Problem: Scan the entries and state how many lines contain "requests". Write no other text.

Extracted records
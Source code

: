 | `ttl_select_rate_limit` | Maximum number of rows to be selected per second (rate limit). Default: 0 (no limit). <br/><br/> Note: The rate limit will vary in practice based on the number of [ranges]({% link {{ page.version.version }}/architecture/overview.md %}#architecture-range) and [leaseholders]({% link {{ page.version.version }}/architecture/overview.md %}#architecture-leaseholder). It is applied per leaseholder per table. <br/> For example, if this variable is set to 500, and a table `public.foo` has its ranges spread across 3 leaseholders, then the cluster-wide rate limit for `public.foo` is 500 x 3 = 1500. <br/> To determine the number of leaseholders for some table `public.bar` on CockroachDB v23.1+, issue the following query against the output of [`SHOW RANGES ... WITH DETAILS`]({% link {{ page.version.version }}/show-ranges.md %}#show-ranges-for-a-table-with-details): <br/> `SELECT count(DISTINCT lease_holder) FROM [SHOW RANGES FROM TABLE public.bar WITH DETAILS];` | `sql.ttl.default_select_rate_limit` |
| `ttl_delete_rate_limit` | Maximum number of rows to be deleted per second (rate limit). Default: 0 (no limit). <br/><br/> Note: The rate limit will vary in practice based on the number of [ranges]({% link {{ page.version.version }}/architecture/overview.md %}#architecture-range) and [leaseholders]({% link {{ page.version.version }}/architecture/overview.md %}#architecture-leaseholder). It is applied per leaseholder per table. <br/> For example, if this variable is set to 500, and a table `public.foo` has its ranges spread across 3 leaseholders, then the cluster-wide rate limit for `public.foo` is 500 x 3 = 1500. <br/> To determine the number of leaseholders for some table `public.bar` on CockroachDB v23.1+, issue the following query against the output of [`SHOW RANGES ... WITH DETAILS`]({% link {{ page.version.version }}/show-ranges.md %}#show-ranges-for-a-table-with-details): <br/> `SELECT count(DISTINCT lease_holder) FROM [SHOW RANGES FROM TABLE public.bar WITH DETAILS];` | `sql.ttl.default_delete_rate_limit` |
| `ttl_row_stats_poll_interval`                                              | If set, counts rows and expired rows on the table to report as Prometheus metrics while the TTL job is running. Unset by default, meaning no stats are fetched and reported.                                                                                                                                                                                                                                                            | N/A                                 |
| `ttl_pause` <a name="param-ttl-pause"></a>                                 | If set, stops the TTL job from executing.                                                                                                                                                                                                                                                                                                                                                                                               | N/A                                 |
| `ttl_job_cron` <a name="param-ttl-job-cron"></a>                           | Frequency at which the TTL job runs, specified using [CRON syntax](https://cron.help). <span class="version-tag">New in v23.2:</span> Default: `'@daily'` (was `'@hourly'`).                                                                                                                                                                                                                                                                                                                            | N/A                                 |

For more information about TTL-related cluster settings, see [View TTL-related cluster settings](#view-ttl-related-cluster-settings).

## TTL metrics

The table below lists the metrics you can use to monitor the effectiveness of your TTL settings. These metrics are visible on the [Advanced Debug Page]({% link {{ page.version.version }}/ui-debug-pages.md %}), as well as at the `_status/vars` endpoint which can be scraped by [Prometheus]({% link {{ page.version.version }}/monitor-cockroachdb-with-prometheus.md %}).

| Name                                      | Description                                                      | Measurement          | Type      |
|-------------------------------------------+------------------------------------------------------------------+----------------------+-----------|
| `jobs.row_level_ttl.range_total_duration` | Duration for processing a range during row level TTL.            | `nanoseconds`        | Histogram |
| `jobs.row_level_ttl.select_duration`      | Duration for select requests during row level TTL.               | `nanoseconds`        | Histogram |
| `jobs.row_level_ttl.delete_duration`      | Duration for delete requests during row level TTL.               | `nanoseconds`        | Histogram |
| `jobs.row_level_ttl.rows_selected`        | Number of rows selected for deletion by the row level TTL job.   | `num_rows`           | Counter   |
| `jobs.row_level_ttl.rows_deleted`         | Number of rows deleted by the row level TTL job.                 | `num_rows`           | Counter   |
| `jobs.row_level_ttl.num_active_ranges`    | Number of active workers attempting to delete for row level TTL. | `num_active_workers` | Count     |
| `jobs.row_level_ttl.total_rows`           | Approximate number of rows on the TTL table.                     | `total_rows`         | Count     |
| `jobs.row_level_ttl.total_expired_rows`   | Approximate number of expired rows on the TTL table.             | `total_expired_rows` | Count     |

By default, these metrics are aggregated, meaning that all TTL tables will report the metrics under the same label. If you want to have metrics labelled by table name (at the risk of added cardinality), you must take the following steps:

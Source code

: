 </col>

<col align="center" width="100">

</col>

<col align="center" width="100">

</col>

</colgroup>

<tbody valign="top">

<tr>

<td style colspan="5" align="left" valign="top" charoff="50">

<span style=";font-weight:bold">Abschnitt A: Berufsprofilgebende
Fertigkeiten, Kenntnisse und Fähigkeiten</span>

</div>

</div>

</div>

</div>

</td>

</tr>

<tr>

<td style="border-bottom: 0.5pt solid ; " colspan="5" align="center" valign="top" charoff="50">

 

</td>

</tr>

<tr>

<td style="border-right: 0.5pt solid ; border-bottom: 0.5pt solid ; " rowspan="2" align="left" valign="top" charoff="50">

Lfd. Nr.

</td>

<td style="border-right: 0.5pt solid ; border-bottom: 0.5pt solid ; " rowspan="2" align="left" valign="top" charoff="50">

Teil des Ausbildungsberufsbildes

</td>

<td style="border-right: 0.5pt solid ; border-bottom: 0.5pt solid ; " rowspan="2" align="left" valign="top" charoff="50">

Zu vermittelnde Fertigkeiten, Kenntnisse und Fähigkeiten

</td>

Solution to this exercise: 2